Accadeva, dove si manifestavano i cinquanta anni della rivoluzione culturale del '68, che venisse come cuore vero di quel movimento, il rivoluzionario “il noi prima dell’io” che a guardar bene è anche delle religioni che invitano alla fratellanza. 

L’associazione culturale italo-tedesca nella sua sezione messinese, prima che terminasse il 2018, invitò, presso la Biblioteca regionale, studiosi e protagonisti del ‘68 per dibatterne e riflettere, soprattutto, sulla forza scatenante che ebbe il '68: ciò innanzi ad un pubblico di giovanissimi delle scuole che, chissà cosa ne sapevano? Riflettere con il metro della distanza critica: sono passati cinquanta anni e tanto è accaduto alle nostre vite ed alla società soprattutto, grazie all'essere esistito il movimento del '68. 

Le società, nel male come nel bene, hanno assorbito, adottato, ed a volte anche travisato e tradito principi e modi che lì, nel '68, si forgiarono e fecero compiere, alle società che ne furono attraversate, un grande balzo in termini di presa di coscienza della realtà e distacco dai retaggi ottocenteschi che si erano trascinati sin dentro il secolo giovane, altri dicono anche: il secolo breve (dal titolo del libro di Eric Hobsbawm, nell'ottima voce su Wikipedia). 

Il 1900 è il secolo delle due guerre mondiali, il che rende esplicito come non fosse più possibile disconoscere cosa avvenisse nelle altre nazioni, se non altro perché lasciando che le dittature si rafforzassero, si sarebbero trovate, le giovani democrazie e tutte le sovranità nazionali, in serio pericolo, a loro volta. 

Il più intenso spirito aggregativo, comunitario, riguardò quindi, nel secolo scorso, l’azione di guerra contro la minaccia dell’invasione dei giovani Stati nazionali da parte delle dittature.

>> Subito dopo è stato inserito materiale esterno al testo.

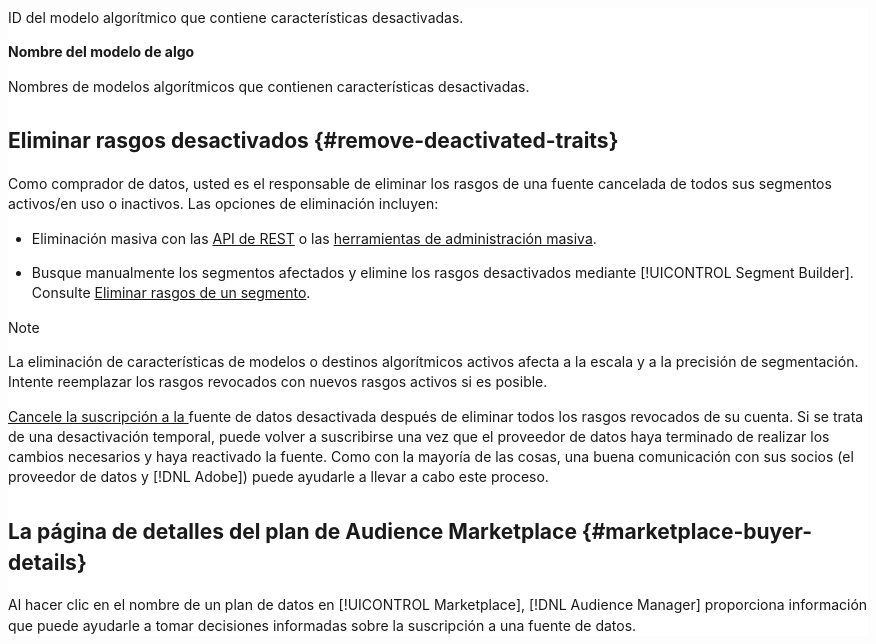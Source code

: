    <td colname="col2"> <p>ID del modelo algorítmico que contiene características desactivadas. </p> </td> 
  </tr> 
  <tr> 
   <td colname="col1"> <p><b><span class="uicontrol"> Nombre del modelo de algo</span></b> </p> </td> 
   <td colname="col2"> <p>Nombres de modelos algorítmicos que contienen características desactivadas. </p> </td> 
  </tr> 
 </tbody> 
</table>

## Eliminar rasgos desactivados {#remove-deactivated-traits}

Como comprador de datos, usted es el responsable de eliminar los rasgos de una fuente cancelada de todos sus segmentos activos/en uso o inactivos. Las opciones de eliminación incluyen:

* Eliminación masiva con las [API de REST](../../../api/rest-api-main/rest-api-main.md) o las [herramientas de administración masiva](../../../reference/bulk-management-tools/bulk-management-intro.md).

* Busque manualmente los segmentos afectados y elimine los rasgos desactivados mediante [!UICONTROL Segment Builder]. Consulte [Eliminar rasgos de un segmento](../../../features/segments/segment-builder.md#segment-builder-controls-traits).

>[!NOTE]
>
>La eliminación de características de modelos o destinos algorítmicos activos afecta a la escala y a la precisión de segmentación. Intente reemplazar los rasgos revocados con nuevos rasgos activos si es posible.

[Cancele la suscripción a la ](../../../features/audience-marketplace/marketplace-data-buyers/marketplace-manage-subscriptions.md#unsubscribe) fuente de datos desactivada después de eliminar todos los rasgos revocados de su cuenta. Si se trata de una desactivación temporal, puede volver a suscribirse una vez que el proveedor de datos haya terminado de realizar los cambios necesarios y haya reactivado la fuente. Como con la mayoría de las cosas, una buena comunicación con sus socios (el proveedor de datos y [!DNL Adobe]) puede ayudarle a llevar a cabo este proceso.

## La página de detalles del plan de Audience Marketplace {#marketplace-buyer-details}

Al hacer clic en el nombre de un plan de datos en [!UICONTROL Marketplace], [!DNL Audience Manager] proporciona información que puede ayudarle a tomar decisiones informadas sobre la suscripción a una fuente de datos.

Quindi, di necessità, per reagire e non soccombere, venne il raggruppamento in bande partigiane di resistenza agli invasori, non potendo più contare sugli eserciti, prima che gli Alleati sbarcassero in Europa con i loro, a porre un potente  contrasto con imponenti mezzi, all'avanzata delle dittature. 

Venne poi, dopo la vittoria, e dopo la splendida esperienza di solidarietà, in italia ben illustrata dal cinema Neorealista, un grande impulso alla nostra vita di tutti i giorni ad opera di: invenzioni, scoperte ed applicazioni utili nella vita quotidiana, soprattutto, e tra queste l'automobile che ci fece conquistare la mobilità autonoma diffusa, anche verso mete raggiungibili prima solo con mezzi pubblici e viaggi lunghi e tortuosi. 

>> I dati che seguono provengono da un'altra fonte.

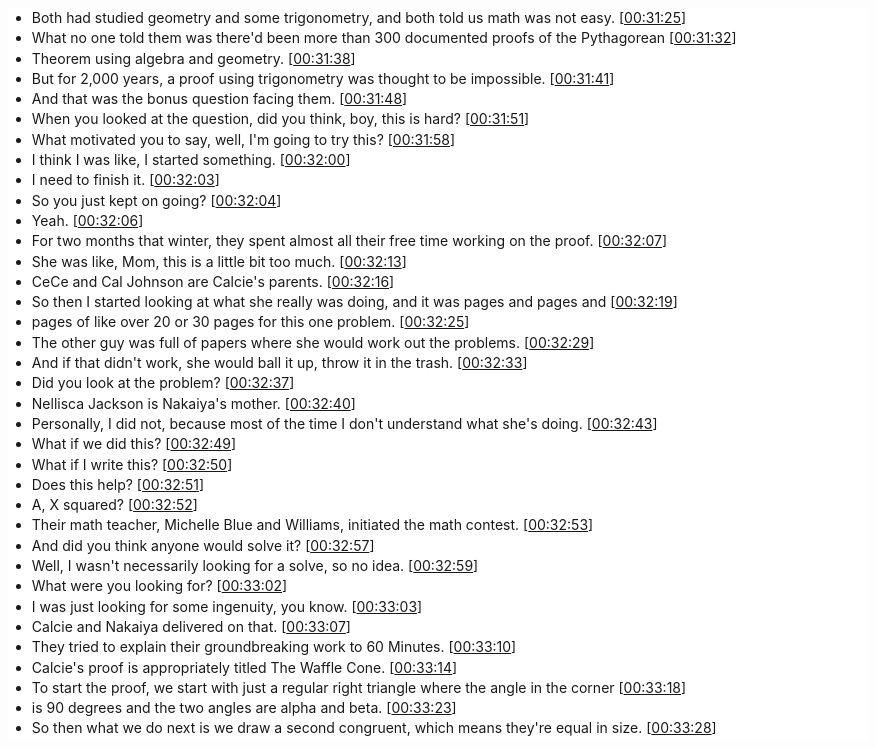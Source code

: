 *  Both had studied geometry and some trigonometry, and both told us math was not easy. [[00:31:25](https://www.youtube.com/watch?v=1JEyDD2vN5Q&t=1885.88s)]
*  What no one told them was there'd been more than 300 documented proofs of the Pythagorean [[00:31:32](https://www.youtube.com/watch?v=1JEyDD2vN5Q&t=1892.64s)]
*  Theorem using algebra and geometry. [[00:31:38](https://www.youtube.com/watch?v=1JEyDD2vN5Q&t=1898.3400000000001s)]
*  But for 2,000 years, a proof using trigonometry was thought to be impossible. [[00:31:41](https://www.youtube.com/watch?v=1JEyDD2vN5Q&t=1901.52s)]
*  And that was the bonus question facing them. [[00:31:48](https://www.youtube.com/watch?v=1JEyDD2vN5Q&t=1908.1200000000001s)]
*  When you looked at the question, did you think, boy, this is hard? [[00:31:51](https://www.youtube.com/watch?v=1JEyDD2vN5Q&t=1911.44s)]
*  What motivated you to say, well, I'm going to try this? [[00:31:58](https://www.youtube.com/watch?v=1JEyDD2vN5Q&t=1918.16s)]
*  I think I was like, I started something. [[00:32:00](https://www.youtube.com/watch?v=1JEyDD2vN5Q&t=1920.72s)]
*  I need to finish it. [[00:32:03](https://www.youtube.com/watch?v=1JEyDD2vN5Q&t=1923.4s)]
*  So you just kept on going? [[00:32:04](https://www.youtube.com/watch?v=1JEyDD2vN5Q&t=1924.4s)]
*  Yeah. [[00:32:06](https://www.youtube.com/watch?v=1JEyDD2vN5Q&t=1926.4s)]
*  For two months that winter, they spent almost all their free time working on the proof. [[00:32:07](https://www.youtube.com/watch?v=1JEyDD2vN5Q&t=1927.4s)]
*  She was like, Mom, this is a little bit too much. [[00:32:13](https://www.youtube.com/watch?v=1JEyDD2vN5Q&t=1933.52s)]
*  CeCe and Cal Johnson are Calcie's parents. [[00:32:16](https://www.youtube.com/watch?v=1JEyDD2vN5Q&t=1936.92s)]
*  So then I started looking at what she really was doing, and it was pages and pages and [[00:32:19](https://www.youtube.com/watch?v=1JEyDD2vN5Q&t=1939.6s)]
*  pages of like over 20 or 30 pages for this one problem. [[00:32:25](https://www.youtube.com/watch?v=1JEyDD2vN5Q&t=1945.12s)]
*  The other guy was full of papers where she would work out the problems. [[00:32:29](https://www.youtube.com/watch?v=1JEyDD2vN5Q&t=1949.12s)]
*  And if that didn't work, she would ball it up, throw it in the trash. [[00:32:33](https://www.youtube.com/watch?v=1JEyDD2vN5Q&t=1953.44s)]
*  Did you look at the problem? [[00:32:37](https://www.youtube.com/watch?v=1JEyDD2vN5Q&t=1957.72s)]
*  Nellisca Jackson is Nakaiya's mother. [[00:32:40](https://www.youtube.com/watch?v=1JEyDD2vN5Q&t=1960.0s)]
*  Personally, I did not, because most of the time I don't understand what she's doing. [[00:32:43](https://www.youtube.com/watch?v=1JEyDD2vN5Q&t=1963.0s)]
*  What if we did this? [[00:32:49](https://www.youtube.com/watch?v=1JEyDD2vN5Q&t=1969.48s)]
*  What if I write this? [[00:32:50](https://www.youtube.com/watch?v=1JEyDD2vN5Q&t=1970.48s)]
*  Does this help? [[00:32:51](https://www.youtube.com/watch?v=1JEyDD2vN5Q&t=1971.48s)]
*  A, X squared? [[00:32:52](https://www.youtube.com/watch?v=1JEyDD2vN5Q&t=1972.48s)]
*  Their math teacher, Michelle Blue and Williams, initiated the math contest. [[00:32:53](https://www.youtube.com/watch?v=1JEyDD2vN5Q&t=1973.48s)]
*  And did you think anyone would solve it? [[00:32:57](https://www.youtube.com/watch?v=1JEyDD2vN5Q&t=1977.52s)]
*  Well, I wasn't necessarily looking for a solve, so no idea. [[00:32:59](https://www.youtube.com/watch?v=1JEyDD2vN5Q&t=1979.84s)]
*  What were you looking for? [[00:33:02](https://www.youtube.com/watch?v=1JEyDD2vN5Q&t=1982.64s)]
*  I was just looking for some ingenuity, you know. [[00:33:03](https://www.youtube.com/watch?v=1JEyDD2vN5Q&t=1983.64s)]
*  Calcie and Nakaiya delivered on that. [[00:33:07](https://www.youtube.com/watch?v=1JEyDD2vN5Q&t=1987.8s)]
*  They tried to explain their groundbreaking work to 60 Minutes. [[00:33:10](https://www.youtube.com/watch?v=1JEyDD2vN5Q&t=1990.6s)]
*  Calcie's proof is appropriately titled The Waffle Cone. [[00:33:14](https://www.youtube.com/watch?v=1JEyDD2vN5Q&t=1994.84s)]
*  To start the proof, we start with just a regular right triangle where the angle in the corner [[00:33:18](https://www.youtube.com/watch?v=1JEyDD2vN5Q&t=1998.88s)]
*  is 90 degrees and the two angles are alpha and beta. [[00:33:23](https://www.youtube.com/watch?v=1JEyDD2vN5Q&t=2003.44s)]
*  So then what we do next is we draw a second congruent, which means they're equal in size. [[00:33:28](https://www.youtube.com/watch?v=1JEyDD2vN5Q&t=2008.04s)]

Fu la riconversione delle industrie produttrici di mezzi militari a dare il grande impulso alla modernizzazione civile. Non dimentichiamo poi che, le origini del computer stanno nella macchina decifratrice dei messaggi in codice, quelli prodotti da un'altra macchina, "Enigma", usati per comunicare ordini militari in guerra. E' la macchina antesignana del computer, che fece vincere la guerra, anticipando le mosse avversarie decodificandone i messaggi cifrati. 

Vita che fu caratterizzata ancor più di prima nel lavoro nell'industria, sia come lavoratori impiegati a produrre gli ausili di comodità che come fruitori di comodità. E' la rivoluzione tecnologica meccanica che è poi proseguita in quella elettronica ed informatica il cui picco nelle nostre vite inizia negli ultimi decenni del secolo scorso e schizza dentro il nostro.
  
Ebbene, senza nulla togliere a tutto ciò, è sempre il ‘68 il vero fenomeno: grande e giovane laboratorio culturale dello spirito egualitario, e della coscienza collettiva. La macchina mediatica del tempo, ancora prevalentemente in mano a pochi, pensò, per sua utilità, tanto spaventata era, di ridurlo a mero fenomeno di costume: i capelloni.

Siamo certi che non fu sottovalutazione ma proprio autodifesa di un sistema che appena riorganizzatosi, dopo le guerre mondiali, correva sul binario economicistico, quello dell’economia di mercato, il consumismo, per essere più espliciti e, quel movimento, il '68, turbava i sonni dei benpensanti assieme a quelli dei poteri forti.

Pertanto: fu data in pasto alle ingenue masse la speranza di futuro in questi termini: più si consuma, più si deve produrre e così sarà sconfitta la disoccupazione. Ma, non si facevano i conti con la catena di montaggio la cui disumanizzazione era già stata denunciata da Charlie Chaplin con il film “Tempi moderni” ed in "Metropolis" di Fritz Lang.